The Split in the Union of Russian Social-Democrats Abroad

Written: Written not later than December 8, 1900
Published: Published in December 1900 in Iskra, No. 1. Published according to the Iskra text.
Source: Lenin Collected Works, Progress Publishers, 1964, Moscow, Volume 4, pages 378-379.
Transcription\Markup: R. Cymbala and D. Walters
Public Domain: Lenin Internet Archive (2003). You may freely copy, distribute, display and perform this work; as well as make derivative and commercial works. Please credit “Marxists Internet Archive” as your source.README


In the spring of this year, there took place in Switzerland a conference of the members of the Union of Russian Social-Democrats Abroad which resulted in a split. The minority, led by the Emancipation of Labour group, which had found ed the Union Abroad and which until the autumn of 1898 had edited the Union publications, formed a separate organisation under the name of the Russian Revolutionary Organisation Sotsial-Demokrat. The majority, including the Editorial Board of Rabocheye Dyelo, continues to call itself the Union. The congress of Russian Social-Democrats in the spring of 1898, which formed the Russian Social-Democratic Labour Party, recognised the Union as the representative of our Party abroad. How must we regard the question of representation now that the Union has split? We shall not go into detail concerning the causes of the split; we shall observe merely that the widespread and serious accusation that Plekhanov has seized the Union’s printing-press is not true. In reality, the manager of the printing-press had refused to turn it over entirely to only one part of the split Union, and the two parties soon divided the printing establishment between them. The most important thing, from our point of view, is the fact that Rabocheye Dyelo was in the wrong in this controversy; it erroneously denied the existence of an “economist” trend; it advocated the wrong tactics of ignoring the extremism of this trend and of refraining from combating it openly.

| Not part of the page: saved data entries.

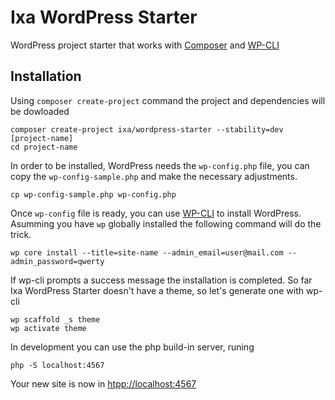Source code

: Ixa WordPress Starter
=====================

WordPress project starter that works with [Composer] and [WP-CLI]

[Composer]: http://getcomposer.org/
[WP-CLI]: http://wp-cli.org/

## Installation

Using `composer create-project` command the project and dependencies will be dowloaded

	composer create-project ixa/wordpress-starter --stability=dev [project-name]
	cd project-name

In order to be installed, WordPress needs the `wp-config.php` file, you can copy the `wp-config-sample.php` and make the necessary adjustments.

	cp wp-config-sample.php wp-config.php

Once `wp-config` file is ready, you can use [WP-CLI] to install WordPress. Asumming you have `wp` globally installed the following command will do the trick.

	wp core install --title=site-name --admin_email=user@mail.com --admin_password=qwerty

If wp-cli prompts a success message the installation is completed. So far Ixa WordPress Starter doesn't have a theme, so let's generate one with wp-cli

	wp scaffold _s theme
	wp activate theme

In development you can use the php build-in server, runing

	php -S localhost:4567

Your new site is now in <htpp://localhost:4567>



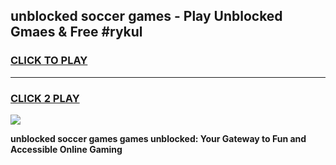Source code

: 
## unblocked soccer games - Play Unblocked Gmaes & Free #rykul
<h3>
<a href="https://premium.freeplayer.one?title=unblocked_soccer_games&ref=03M">CLICK TO PLAY</a></h3>
<hr>

<h3>
<a href="https://premium.freeplayer.one?title=unblocked_soccer_games&ref=03M">CLICK 2 PLAY</a>
  
</h3>

<a href="https://premium.freeplayer.one?title=unblocked_soccer_games&ref=03M"><img src="https://clearcache.store/games.png"></a>


**unblocked soccer games games unblocked: Your Gateway to Fun and Accessible Online Gaming**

For this reason, while not denying the service which Rabocheye Dyelo has rendered in publishing literature and   organising its distribution, we refuse to recognise either section of the split organisation as the representative of our Party abroad. This question must remain open until our next Party congress. The official representatives of Russian Social-Democracy abroad at the present time are the Russian members of the permanent international Committee set up in Paris by the International Socialist Congress in the autumn of this year.[1] Russia has two representatives on this Committee: G. V. Plekhanov and B. Krichevsky (one of the editors of Rabocheye Dyelo). Until the two groups of Russian Social-Democracy become reconciled or come to an agreement, we intend to conduct all our business pertaining to the representation of Russia with G. V. Plekhanov. Finally, we must express our opinion on the question of whom we desire to see as the Russian secretary of the permanent international Committee. At the present time, when under the cloak of the “criticism of Marxism,” attempts are being made to corrupt Social-Democracy by bourgeois ideology and by a meek and mild policy towards an enemy armed to the teeth (the bourgeois governments), it is especially necessary to have at this responsible post a man able to stand against the tide and to speak with influence against ideological wavering. For this reason, as well as for those stated above, we cast our vote for G. V. Plekhanov.


[1] The Fifth International Socialist Congress of the Second International was held from September 10 to September 14 (23-27, New Style), 1900, in Paris. The Russian delegation consisted of 23 members. Among its other decisions the Congress acted to establish a standing International Socialist Bureau composed of representatives of the socialist parties of all countries, its secretariat to be in Brussels.